Metal tub made from flat metal sheets

Abstract

A stainless steel tub is made from sheet metal panels which are pressed to position and then welded instead of being drawn from a metal blank. The tub is made from a flat metal sheet having a bottom panel and four side panels with each side panel attached along one edge of the bottom panel. The side panels are pressed from the flat position to an upright position with respect to the bottom panel, and the pressing steps are performed with a press having an upper die constructed with a slot which receives and permits movement of one upright side panel within the slot during the time that a second adjacent side panel is being pressed upright for subsequent connection to the first panel. The press also is constructed to produce a curve in a side margin of the second side panel simultaneously with and as part of the step which pressed the first side panel to the upright position. The upper die of the press is shaped to produce a smoothly curved transition between the bottom panel and each side panel, and V shaped notches are formed at locations in the flat sheet to permit these inner curved surfaces between the side panels and the bottom panel to meet in a compoundly curved surface without buckling and without any substantial gap in the corner formed between adjacent side panels and the bottom panel.

Description

BACKGROUND OF THE INVENTION

This invention relates to metal tubs. It relates specifically to a method of making a metal tub from flat metal sheet by pressing and welding steps.

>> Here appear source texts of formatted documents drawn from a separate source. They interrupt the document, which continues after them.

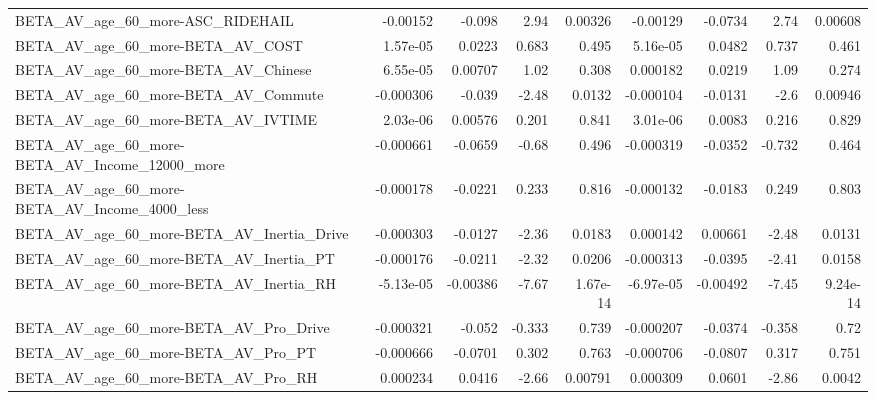 \begin{tabular}{lrrrrrrrr}
BETA\_AV\_age\_60\_more-ASC\_RIDEHAIL                   &    -0.00152 &       -0.098 &     2.94 &  0.00326 &   -0.00129 &     -0.0734 &         2.74 &       0.00608 \\
BETA\_AV\_age\_60\_more-BETA\_AV\_COST                   &    1.57e-05 &       0.0223 &    0.683 &    0.495 &   5.16e-05 &      0.0482 &        0.737 &         0.461 \\
BETA\_AV\_age\_60\_more-BETA\_AV\_Chinese                &    6.55e-05 &      0.00707 &     1.02 &    0.308 &   0.000182 &      0.0219 &         1.09 &         0.274 \\
BETA\_AV\_age\_60\_more-BETA\_AV\_Commute                &   -0.000306 &       -0.039 &    -2.48 &   0.0132 &  -0.000104 &     -0.0131 &         -2.6 &       0.00946 \\
BETA\_AV\_age\_60\_more-BETA\_AV\_IVTIME                 &    2.03e-06 &      0.00576 &    0.201 &    0.841 &   3.01e-06 &      0.0083 &        0.216 &         0.829 \\
BETA\_AV\_age\_60\_more-BETA\_AV\_Income\_12000\_more      &   -0.000661 &      -0.0659 &    -0.68 &    0.496 &  -0.000319 &     -0.0352 &       -0.732 &         0.464 \\
BETA\_AV\_age\_60\_more-BETA\_AV\_Income\_4000\_less       &   -0.000178 &      -0.0221 &    0.233 &    0.816 &  -0.000132 &     -0.0183 &        0.249 &         0.803 \\
BETA\_AV\_age\_60\_more-BETA\_AV\_Inertia\_Drive          &   -0.000303 &      -0.0127 &    -2.36 &   0.0183 &   0.000142 &     0.00661 &        -2.48 &        0.0131 \\
BETA\_AV\_age\_60\_more-BETA\_AV\_Inertia\_PT             &   -0.000176 &      -0.0211 &    -2.32 &   0.0206 &  -0.000313 &     -0.0395 &        -2.41 &        0.0158 \\
BETA\_AV\_age\_60\_more-BETA\_AV\_Inertia\_RH             &   -5.13e-05 &     -0.00386 &    -7.67 & 1.67e-14 &  -6.97e-05 &    -0.00492 &        -7.45 &      9.24e-14 \\
BETA\_AV\_age\_60\_more-BETA\_AV\_Pro\_Drive              &   -0.000321 &       -0.052 &   -0.333 &    0.739 &  -0.000207 &     -0.0374 &       -0.358 &          0.72 \\
BETA\_AV\_age\_60\_more-BETA\_AV\_Pro\_PT                 &   -0.000666 &      -0.0701 &    0.302 &    0.763 &  -0.000706 &     -0.0807 &        0.317 &         0.751 \\
BETA\_AV\_age\_60\_more-BETA\_AV\_Pro\_RH                 &    0.000234 &       0.0416 &    -2.66 &  0.00791 &   0.000309 &      0.0601 &        -2.86 &        0.0042 \\

\end{tabular}
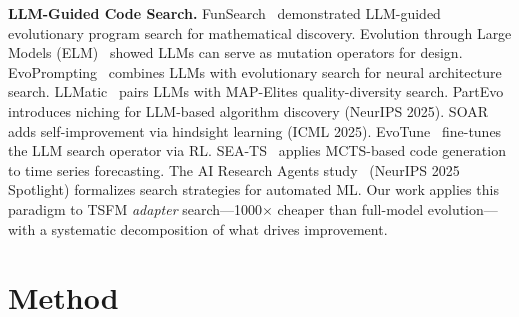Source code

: \documentclass{article}
\begin{document}
\textbf{LLM-Guided Code Search.} FunSearch~\cite{romera2024funsearch} demonstrated LLM-guided evolutionary program search for mathematical discovery. Evolution through Large Models (ELM)~\cite{lehman2023elm} showed LLMs can serve as mutation operators for design. EvoPrompting~\cite{chen2023evoprompting} combines LLMs with evolutionary search for neural architecture search. LLMatic~\cite{nasir2024llmatic} pairs LLMs with MAP-Elites quality-diversity search. PartEvo~\cite{hu2025partevo} introduces niching for LLM-based algorithm discovery (NeurIPS 2025). SOAR~\cite{pourcel2025soar} adds self-improvement via hindsight learning (ICML 2025). EvoTune~\cite{surina2025evotune} fine-tunes the LLM search operator via RL. SEA-TS~\cite{xu2026seats} applies MCTS-based code generation to time series forecasting. The AI Research Agents study~\cite{toledo2025aiagents} (NeurIPS 2025 Spotlight) formalizes search strategies for automated ML. Our work applies this paradigm to TSFM \textit{adapter} search---1000$\times$ cheaper than full-model evolution---with a systematic decomposition of what drives improvement.

\section{Method}
\end{document}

The tub made by the present invention has particular application for use as a stainless steel tub in bar sinks, kitchen sinks and the like.

A stainless steel tub of this kind should have a smooth interior surface which is free of cracks and crevices which could collect dirt or other debris. The transitions between the sides and the bottom should therefore be smoothly curved without sharp angles or corners.

To obtain this kind of smooth inner sink surface most stainless steel tubs have been formed by a drawing operation. The drawing operation requires large and expensive equipment capable of producing very substantial forces in order to draw the sides of the stainless steel to the required height.

Also, the drawing operation is apt to leave the bottom relatively thin; and this can cause problems, especially around the drain hole.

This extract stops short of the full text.